Adorno further emphasizes that this formative principle arises through the dialectical interplay of forces: the resistance of material, the generative impulse of spirit, and the historical and social conditions of production. This principle is universal in structure, (it affects all artists, all workers, all creators) but it is always realized in concrete, particular forms: a specific painting, sculpture, or musical composition. It is in this interplay that the artwork gains its singularity and particular truth-content (Wahrheitsgehalt), defying full rational comprehension or conceptual identity (Adorno, 1970/1997, pp. 114–120). Each artwork embodies the universal without becoming a formula, carrying the historical sediment of its creation and the unique tension between form, material, and emergent spirit.
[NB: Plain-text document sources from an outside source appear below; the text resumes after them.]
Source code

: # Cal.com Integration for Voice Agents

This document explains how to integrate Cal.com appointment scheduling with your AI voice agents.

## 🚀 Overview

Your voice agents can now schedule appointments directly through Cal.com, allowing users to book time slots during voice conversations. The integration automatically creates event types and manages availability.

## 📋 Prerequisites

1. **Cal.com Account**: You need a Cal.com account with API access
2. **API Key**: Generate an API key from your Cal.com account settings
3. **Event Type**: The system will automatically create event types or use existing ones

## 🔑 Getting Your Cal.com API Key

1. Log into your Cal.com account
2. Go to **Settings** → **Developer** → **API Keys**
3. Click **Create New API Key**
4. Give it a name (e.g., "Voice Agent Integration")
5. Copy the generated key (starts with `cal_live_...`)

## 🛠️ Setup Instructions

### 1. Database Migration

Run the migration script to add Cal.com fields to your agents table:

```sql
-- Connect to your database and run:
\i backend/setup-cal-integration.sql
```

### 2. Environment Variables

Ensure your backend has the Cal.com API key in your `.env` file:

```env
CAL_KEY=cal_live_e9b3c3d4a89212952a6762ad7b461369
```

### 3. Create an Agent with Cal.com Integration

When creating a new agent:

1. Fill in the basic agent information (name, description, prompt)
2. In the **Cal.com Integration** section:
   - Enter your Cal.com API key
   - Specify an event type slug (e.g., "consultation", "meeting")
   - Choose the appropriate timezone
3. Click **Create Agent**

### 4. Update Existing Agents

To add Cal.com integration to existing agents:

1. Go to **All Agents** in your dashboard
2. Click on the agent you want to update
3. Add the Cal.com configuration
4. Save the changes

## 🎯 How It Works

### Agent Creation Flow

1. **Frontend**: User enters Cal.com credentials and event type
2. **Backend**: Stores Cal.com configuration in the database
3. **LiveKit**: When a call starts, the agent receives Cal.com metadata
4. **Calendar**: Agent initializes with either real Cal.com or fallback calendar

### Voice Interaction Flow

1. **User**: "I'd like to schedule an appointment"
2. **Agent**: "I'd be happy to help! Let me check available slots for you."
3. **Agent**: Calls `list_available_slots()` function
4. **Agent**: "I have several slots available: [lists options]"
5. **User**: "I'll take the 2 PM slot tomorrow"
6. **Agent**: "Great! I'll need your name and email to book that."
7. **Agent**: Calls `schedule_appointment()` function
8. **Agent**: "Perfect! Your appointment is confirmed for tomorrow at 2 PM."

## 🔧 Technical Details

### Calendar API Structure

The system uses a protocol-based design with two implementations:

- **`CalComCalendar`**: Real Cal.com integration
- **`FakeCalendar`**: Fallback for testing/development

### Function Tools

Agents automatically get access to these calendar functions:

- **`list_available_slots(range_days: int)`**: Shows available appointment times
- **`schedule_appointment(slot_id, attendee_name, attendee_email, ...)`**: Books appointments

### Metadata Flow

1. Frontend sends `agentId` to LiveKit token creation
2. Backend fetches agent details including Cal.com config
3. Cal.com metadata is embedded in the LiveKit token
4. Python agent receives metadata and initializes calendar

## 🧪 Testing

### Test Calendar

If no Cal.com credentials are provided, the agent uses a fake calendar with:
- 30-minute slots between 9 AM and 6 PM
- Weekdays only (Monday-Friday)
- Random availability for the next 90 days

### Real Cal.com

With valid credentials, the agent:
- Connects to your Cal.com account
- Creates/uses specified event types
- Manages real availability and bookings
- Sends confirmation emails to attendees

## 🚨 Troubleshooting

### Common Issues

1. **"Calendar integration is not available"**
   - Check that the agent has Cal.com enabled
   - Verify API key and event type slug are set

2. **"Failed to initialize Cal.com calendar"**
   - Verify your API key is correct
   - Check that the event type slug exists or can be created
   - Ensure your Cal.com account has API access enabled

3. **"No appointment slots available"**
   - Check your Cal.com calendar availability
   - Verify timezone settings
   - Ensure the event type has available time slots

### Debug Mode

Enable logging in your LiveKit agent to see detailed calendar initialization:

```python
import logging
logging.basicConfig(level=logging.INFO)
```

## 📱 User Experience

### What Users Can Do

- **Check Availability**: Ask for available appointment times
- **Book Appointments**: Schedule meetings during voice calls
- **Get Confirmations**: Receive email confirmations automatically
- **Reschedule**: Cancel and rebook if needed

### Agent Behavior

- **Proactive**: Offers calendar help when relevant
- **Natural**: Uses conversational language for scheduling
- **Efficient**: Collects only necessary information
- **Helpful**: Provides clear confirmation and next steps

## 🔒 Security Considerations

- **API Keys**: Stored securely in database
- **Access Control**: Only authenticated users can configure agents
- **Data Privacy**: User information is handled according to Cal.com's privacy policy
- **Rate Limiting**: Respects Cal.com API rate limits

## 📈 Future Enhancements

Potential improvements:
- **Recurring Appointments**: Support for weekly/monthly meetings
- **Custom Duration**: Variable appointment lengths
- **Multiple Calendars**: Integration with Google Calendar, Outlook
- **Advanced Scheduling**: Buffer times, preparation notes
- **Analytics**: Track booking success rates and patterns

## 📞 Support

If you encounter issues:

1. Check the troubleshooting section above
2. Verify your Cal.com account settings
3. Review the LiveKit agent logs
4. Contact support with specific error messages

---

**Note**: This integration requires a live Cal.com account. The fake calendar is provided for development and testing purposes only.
Ch’an philosophy offers a cosmology that dissolves hierarchical mediation. In Chinese Taoist thought, Qi is both life force and matter, both consciousness and the energy of form itself. As Hinton (2019) explains, “The Cosmos is a single tissue of generative energy—Qi—moving as a self-generating process of transformation” (p. 13). Creation is not imposed by intellect but arises through attunement, as the artist participates in the living field of generative transformation. My own process echoes this orientation: painting becomes listening rather than directing, a meditative responsiveness where gesture, texture, and color unfold of themselves. What Adorno (1970/1997) calls the enigmaticalness of art—the intertwining of rationality and mimesis—becomes, in the Ch’an sense, the direct manifestation of Qi: energy, matter, and spirit breathing as one.
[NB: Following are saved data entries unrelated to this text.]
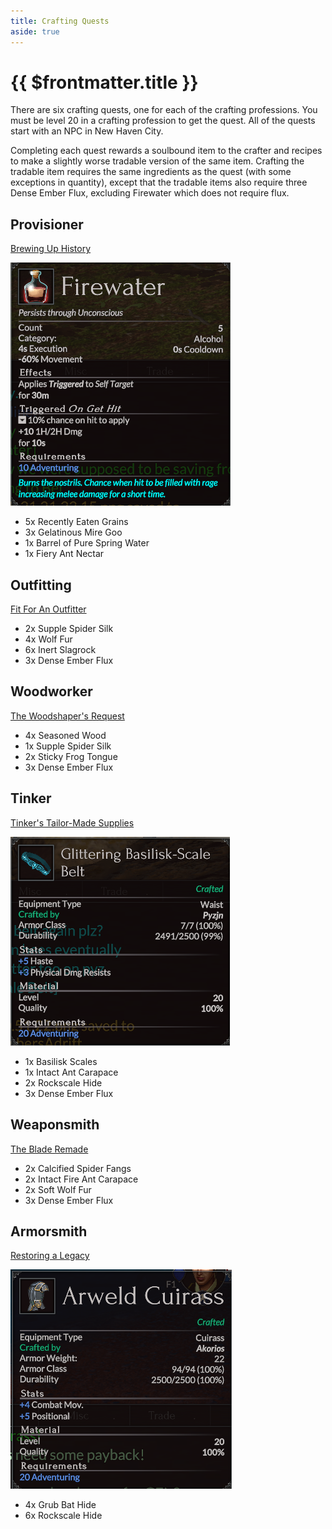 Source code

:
 ```yaml
---
title: Crafting Quests
aside: true
---
```

<script setup>
  import ImageLink from '../.vitepress/components/ImageLink.vue'
</script>

# {{ $frontmatter.title }}

There are six crafting quests, one for each of the crafting professions. You must be level 20 in a crafting profession to get the quest. All of the quests start with an NPC in New Haven City.

Completing each quest rewards a soulbound item to the crafter and recipes to make a slightly worse tradable version of the same item. Crafting the tradable item requires the same ingredients as the quest (with some exceptions in quantity), except that the tradable items also require three Dense Ember Flux, excluding Firewater which does not require flux.


## Provisioner
[Brewing Up History](/quests/brewing-up-history)

![Firewater](../img/items/firewater.png)

- 5x Recently Eaten Grains
- 3x Gelatinous Mire Goo
- 1x Barrel of Pure Spring Water
- 1x Fiery Ant Nectar

## Outfitting
[Fit For An Outfitter](/quests/fit-for-an-outfitter)

<!-- ![Rosefield Chain Hauberk](../img/items/rosefield-chain-hauberk.png) -->

- 2x Supple Spider Silk
- 4x Wolf Fur
- 6x Inert Slagrock
- 3x Dense Ember Flux

## Woodworker
[The Woodshaper's Request](/quests/the-woodshapers-request)

<!-- ![Woodshaper's Longbow](../img/items/woodshapers-longbow.png) -->

- 4x Seasoned Wood
- 1x Supple Spider Silk
- 2x Sticky Frog Tongue
- 3x Dense Ember Flux

## Tinker
[Tinker's Tailor-Made Supplies](/quests/tinkers-tailor-made-supplies)

![Glittering Basilisk Scale Belt](../img/items/glittering-basilisk-scale-belt.png)

- 1x Basilisk Scales
- 1x Intact Ant Carapace
- 2x Rockscale Hide
- 3x Dense Ember Flux

## Weaponsmith
[The Blade Remade](/quests/the-blade-remade)

<!-- ![Xanton's Signature Sword](../img/items/xantons-signature-sword.png) -->

- 2x Calcified Spider Fangs
- 2x Intact Fire Ant Carapace
- 2x Soft Wolf Fur
- 3x Dense Ember Flux

## Armorsmith
[Restoring a Legacy](/quests/restoring-a-legacy)

![Arweld Cuirass](../img/items/arweld-cuirass.png)

- 4x Grub Bat Hide
- 6x Rockscale Hide
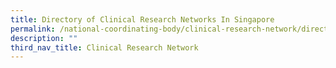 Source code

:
 ```yaml
---
title: Directory of Clinical Research Networks In Singapore
permalink: /national-coordinating-body/clinical-research-network/directory-of-crn-in-singapore/
description: ""
third_nav_title: Clinical Research Network
---
```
The Jewish mystical concept of the Shekinah parallels Qi as an immanent, generative, and feminine principle. In Kabbalistic thought, the Shekinah is the indwelling presence of God, associated with light, breath, the life-force, animating the world from within. Like Qi, it is co-creative rather than dominating: it emerges in relation, flowing through matter and consciousness alike. While Adorno might classify mythic narratives as externalizing or explanatory (Adorno, 1970/1997, pp. 105–110), the Shekinah, when understood phenomenologically, functions as a symbol of immanent formative energy, analogous to the enigmatical spirit in art.
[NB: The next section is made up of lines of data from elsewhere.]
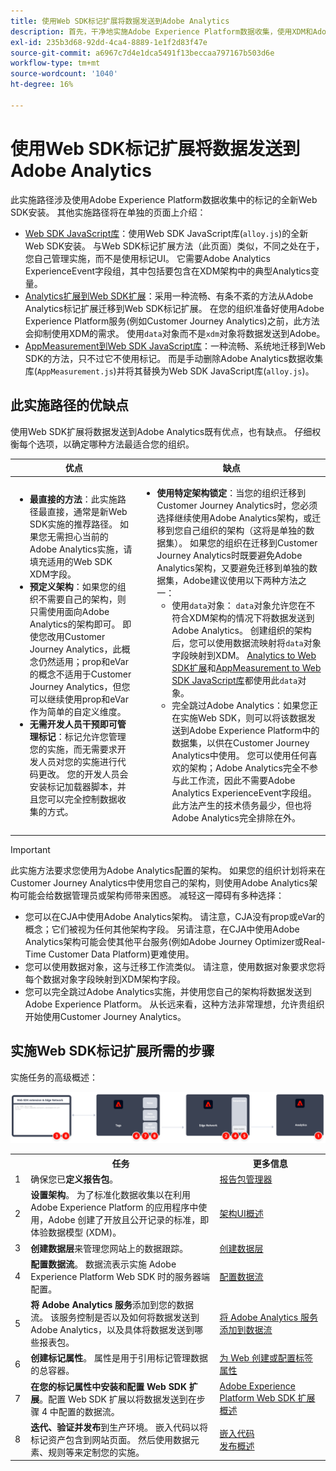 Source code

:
 ```yaml
---
title: 使用Web SDK标记扩展将数据发送到Adobe Analytics
description: 首先，干净地实施Adobe Experience Platform数据收集，使用XDM和Adobe Analytics ExperienceEvent字段组将数据发送到Adobe Analytics。
exl-id: 235b3d68-92dd-4ca4-8889-1e1f2d83f47e
source-git-commit: a6967c7d4e1dca5491f13beccaa797167b503d6e
workflow-type: tm+mt
source-wordcount: '1040'
ht-degree: 16%

---
```


# 使用Web SDK标记扩展将数据发送到Adobe Analytics

此实施路径涉及使用Adobe Experience Platform数据收集中的标记的全新Web SDK安装。 其他实施路径将在单独的页面上介绍：

* [Web SDK JavaScript库](web-sdk-javascript-library.md)：使用Web SDK JavaScript库(`alloy.js`)的全新Web SDK安装。 与Web SDK标记扩展方法（此页面）类似，不同之处在于，您自己管理实施，而不是使用标记UI。 它需要Adobe Analytics ExperienceEvent字段组，其中包括要包含在XDM架构中的典型Analytics变量。
* [Analytics扩展到Web SDK扩展](analytics-extension-to-web-sdk.md)：采用一种流畅、有条不紊的方法从Adobe Analytics标记扩展迁移到Web SDK标记扩展。 在您的组织准备好使用Adobe Experience Platform服务(例如Customer Journey Analytics)之前，此方法会抑制使用XDM的需求。 使用`data`对象而不是`xdm`对象将数据发送到Adobe。
* [AppMeasurement到Web SDK JavaScript库](appmeasurement-to-web-sdk.md)：一种流畅、系统地迁移到Web SDK的方法，只不过它不使用标记。 而是手动删除Adobe Analytics数据收集库(`AppMeasurement.js`)并将其替换为Web SDK JavaScript库(`alloy.js`)。

## 此实施路径的优缺点

使用Web SDK扩展将数据发送到Adobe Analytics既有优点，也有缺点。 仔细权衡每个选项，以确定哪种方法最适合您的组织。

| 优点 | 缺点 |
| --- | --- |
| <ul><li>**最直接的方法**：此实施路径最直接，通常是新Web SDK实施的推荐路径。 如果您无需担心当前的Adobe Analytics实施，请填充适用的Web SDK XDM字段。</li><li>**预定义架构**：如果您的组织不需要自己的架构，则只需使用面向Adobe Analytics的架构即可。 即使您改用Customer Journey Analytics，此概念仍然适用；prop和eVar的概念不适用于Customer Journey Analytics，但您可以继续使用prop和eVar作为简单的自定义维度。</li><li>**无需开发人员干预即可管理标记**：标记允许您管理您的实施，而无需要求开发人员对您的实施进行代码更改。 您的开发人员会安装标记加载器脚本，并且您可以完全控制数据收集的方式。</li></ul> | <ul><li>**使用特定架构锁定**：当您的组织迁移到Customer Journey Analytics时，您必须选择继续使用Adobe Analytics架构，或迁移到您自己组织的架构（这将是单独的数据集）。 如果您的组织在迁移到Customer Journey Analytics时既要避免Adobe Analytics架构，又要避免迁移到单独的数据集，Adobe建议使用以下两种方法之一：<ul><li>使用`data`对象： `data`对象允许您在不符合XDM架构的情况下将数据发送到Adobe Analytics。 创建组织的架构后，您可以使用数据流映射将`data`对象字段映射到XDM。 [Analytics to Web SDK扩展](analytics-extension-to-web-sdk.md)和[AppMeasurement to Web SDK JavaScript库](appmeasurement-to-web-sdk.md)都使用此`data`对象。</li><li>完全跳过Adobe Analytics：如果您正在实施Web SDK，则可以将该数据发送到Adobe Experience Platform中的数据集，以供在Customer Journey Analytics中使用。 您可以使用任何喜欢的架构；Adobe Analytics完全不参与此工作流，因此不需要Adobe Analytics ExperienceEvent字段组。 此方法产生的技术债务最少，但也将Adobe Analytics完全排除在外。</li></ul></ul> |

>[!IMPORTANT]
>
>此实施方法要求您使用为Adobe Analytics配置的架构。 如果您的组织计划将来在Customer Journey Analytics中使用您自己的架构，则使用Adobe Analytics架构可能会给数据管理员或架构师带来困惑。 减轻这一障碍有多种选择：
>
>* 您可以在CJA中使用Adobe Analytics架构。 请注意，CJA没有prop或eVar的概念；它们被视为任何其他架构字段。 另请注意，在CJA中使用Adobe Analytics架构可能会使其他平台服务(例如Adobe Journey Optimizer或Real-Time Customer Data Platform)更难使用。
>* 您可以使用数据对象，这与迁移工作流类似。 请注意，使用数据对象要求您将每个数据对象字段映射到XDM架构字段。
>* 您可以完全跳过Adobe Analytics实施，并使用您自己的架构将数据发送到Adobe Experience Platform。 从长远来看，这种方法非常理想，允许贵组织开始使用Customer Journey Analytics。

## 实施Web SDK标记扩展所需的步骤

实施任务的高级概述：

![如何使用Web SDK扩展工作流实施Adobe Analytics，如本节所述。](../../assets/websdk-extension-annotated.png)

<table style="width:100%">

<tr>
<th style="width:5%"></th><th style="width:60%"><b>任务</b></th><th style="width:35%"><b>更多信息</b></th>
</tr>

<tr>
<td>1</td>
<td>确保您已<b>定义报告包</b>。</td>
<td><a href="/help/admin/tools/manage-rs/report-suites-admin.md">报告包管理器</a></td>
</tr>

<tr>
<td>2</td>
<td><b>设置架构</b>。 为了标准化数据收集以在利用 Adobe Experience Platform 的应用程序中使用，Adobe 创建了开放且公开记录的标准，即体验数据模型 (XDM)。</td>
<td><a href="https://experienceleague.adobe.com/docs/experience-platform/xdm/ui/overview.html?lang=zh-Hans">架构UI概述</a></td>
</tr>

<tr>
<td>3</td>
<td><b>创建数据层</b>来管理您网站上的数据跟踪。</td>
<td><a href="../../prepare/data-layer.md">创建数据层</a></td>
</tr>

<tr>
<td>4</td>
<td><b>配置数据流</b>。 数据流表示实施 Adobe Experience Platform Web SDK 时的服务器端配置。</td>
<td><a href="https://experienceleague.adobe.com/docs/experience-platform/edge/datastreams/configure.html">配置数据流<a></td> 
</tr>

<tr>
<td>5</td> 
<td><b>将 Adobe Analytics 服务</b>添加到您的数据流。 该服务控制是否以及如何将数据发送到Adobe Analytics，以及具体将数据发送到哪些报表包。</td>
<td><a href="https://experienceleague.adobe.com/docs/experience-platform/edge/datastreams/configure.html#analytics">将 Adobe Analytics 服务添加到数据流</a></td>
</tr>

<tr>
<td>6</td>
<td><b>创建标记属性</b>。 属性是用于引用标记管理数据的总容器。</td>
<td><a href="https://experienceleague.adobe.com/docs/experience-platform/tags/admin/companies-and-properties.html#for-web">为 Web 创建或配置标签属性</a></td>
</tr>

<tr>
<td>7</td> 
<td><b>在您的标记属性中安装和配置 Web SDK 扩展</b>。配置 Web SDK 扩展以将数据发送到在步骤 4 中配置的数据流。</td>
<td><a href="https://experienceleague.adobe.com/docs/experience-platform/tags/extensions/client/sdk/overview.html">Adobe Experience Platform Web SDK 扩展概述</a></td>
</tr>

<tr>
<td>8</td>
<td><b>迭代、验证并发布</b>到生产环境。 嵌入代码以将标记资产包含到网站页面。 然后使用数据元素、规则等来定制您的实施。</td>
<td><a href="https://experienceleague.adobe.com/docs/experience-platform/tags/publish/environments/environments.html#embed-code">嵌入代码</a><br/><a href="https://experienceleague.adobe.com/docs/experience-platform/tags/publish/overview.html">发布概述</a></td>
</tr>

</table>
Integrating these frameworks offers a feminist and ecological re-vision: the artist does not impose order from above, but participates in a relational field of generative energy. Breath, energy, light, and material co-arise, revealing a cosmos that is neither wholly rational nor wholly natural, neither fully abstract nor fully determinate. Art, then, becomes the expression of universal principles realized in historical and material particulars, resisting identity, formula, or total comprehension. It is in this singular, enigmatic manifestation—whether understood as Adorno’s spirit, Ch’an Qi, or the Shekinah—that creation reveals its deepest truths.
References
Adorno, T. W. (1997). Aesthetic theory (R. Hullot-Kentor, Trans.). University of Minnesota Press. (Original work published 1970)
Hinton, D. (2019). China root: Taoism, Ch’an, and original Zen. Shambhala Publications.
Hinton, D. (2016). The wilds of poetry: Adventures in mind and landscape. Shambhala Publications.